The Additional Medicare Tax (AMT) is a 0.9% surtax enacted by the Affordable Care Act and codified at IRC §3101(b)(2). It applies to wages, Railroad Retirement Tax Act compensation, and self-employment income above certain thresholds. It is separate from the standard 1.45% employee Medicare tax and the 0.9% employer Medicare tax. The employer does not pay any portion of this additional 0.9% — it is entirely the employee's obligation.
Form 8959 calculates the Additional Medicare Tax you owe and reconciles it against what was actually withheld from your wages. The net amount flows to Schedule 2, Line 11 of Form 1040.
The Thresholds
| Filing Status | Threshold |
|---|---|
| Single / Head of Household | $200,000 |
| Married Filing Jointly | $250,000 |
| Married Filing Separately | $125,000 |
These thresholds are not indexed for inflation and have not changed since the tax was introduced in 2013.
How Employer Withholding Works — and Why It Falls Short
Your employer is required to withhold the Additional Medicare Tax on wages it pays you that exceed $200,000 in a calendar year, regardless of your filing status or your spouse's income. The employer threshold is always $200,000 per employee, no matter whether you file single or jointly.
This creates a gap for married couples. Consider two scenarios:
Scenario A: One earner over $200k
H-1B earns $250,000. Employer withholds 0.9% on $50,000 = $450. MFJ threshold is $250,000 so actual liability is 0.9% on $0 = $0. You get a $450 credit (over-withheld). No issue.
Scenario B: Both earners under $200k
H-1B earns $160,000, spouse earns $140,000. Combined: $300,000. Neither employer withholds any Additional Medicare Tax. But $50,000 is above the $250,000 MFJ threshold. Liability: $450. Entire $450 is owed at filing.
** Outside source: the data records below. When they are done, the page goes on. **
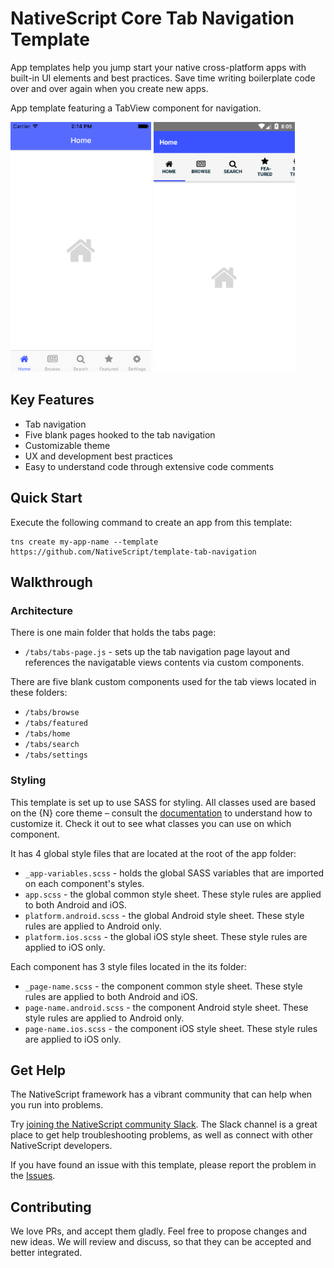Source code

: # NativeScript Core Tab Navigation Template
App templates help you jump start your native cross-platform apps with built-in UI elements and best practices. Save time writing boilerplate code over and over again when you create new apps.

App template featuring a TabView component for navigation.

<img src="/tools/assets/tab-ios.png" height="400" /> <img src="/tools/assets/tab-android.png" height="400" />

## Key Features
- Tab navigation
- Five blank pages hooked to the tab navigation
- Customizable theme
- UX and development best practices
- Easy to understand code through extensive code comments

## Quick Start
Execute the following command to create an app from this template:

```
tns create my-app-name --template https://github.com/NativeScript/template-tab-navigation
```

## Walkthrough

### Architecture
There is one main folder that holds the tabs page:
- `/tabs/tabs-page.js` - sets up the tab navigation page layout and references the navigatable views contents via custom components.

There are five blank custom components used for the tab views located in these folders:
- `/tabs/browse`
- `/tabs/featured`
- `/tabs/home`
- `/tabs/search`
- `/tabs/settings`

### Styling
This template is set up to use SASS for styling. All classes used are based on the {N} core theme – consult the [documentation](https://docs.nativescript.org/angular/ui/theme.html#theme) to understand how to customize it. Check it out to see what classes you can use on which component.

It has 4 global style files that are located at the root of the app folder:
- `_app-variables.scss` - holds the global SASS variables that are imported on each component's styles.
- `app.scss` - the global common style sheet. These style rules are applied to both Android and iOS.
- `platform.android.scss` - the global Android style sheet. These style rules are applied to Android only.
- `platform.ios.scss` - the global iOS style sheet. These style rules are applied to iOS only.

Each component has 3 style files located in the its folder:
- `_page-name.scss` - the component common style sheet. These style rules are applied to both Android and iOS.
- `page-name.android.scss` - the component Android style sheet. These style rules are applied to Android only.
- `page-name.ios.scss` - the component iOS style sheet. These style rules are applied to iOS only.

## Get Help
The NativeScript framework has a vibrant community that can help when you run into problems.

Try [joining the NativeScript community Slack](http://developer.telerik.com/wp-login.php?action=slack-invitation). The Slack channel is a great place to get help troubleshooting problems, as well as connect with other NativeScript developers.

If you have found an issue with this template, please report the problem in the   [Issues](https://github.com/NativeScript/template-tab-navigation/issues).

## Contributing

We love PRs, and accept them gladly. Feel free to propose changes and new ideas. We will review and discuss, so that they can be accepted and better integrated.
Scenario B is extremely common in H-1B households where both spouses work at tech companies earning $120,000–$190,000 each. Both employers withhold zero dollars of Additional Medicare Tax, yet the couple owes it at filing.
What Income Is Subject to the Tax
The 0.9% applies to:
- Wages from employment (Box 5 of W-2)
- Railroad Retirement Tax Act compensation
- Net self-employment income (Schedule SE)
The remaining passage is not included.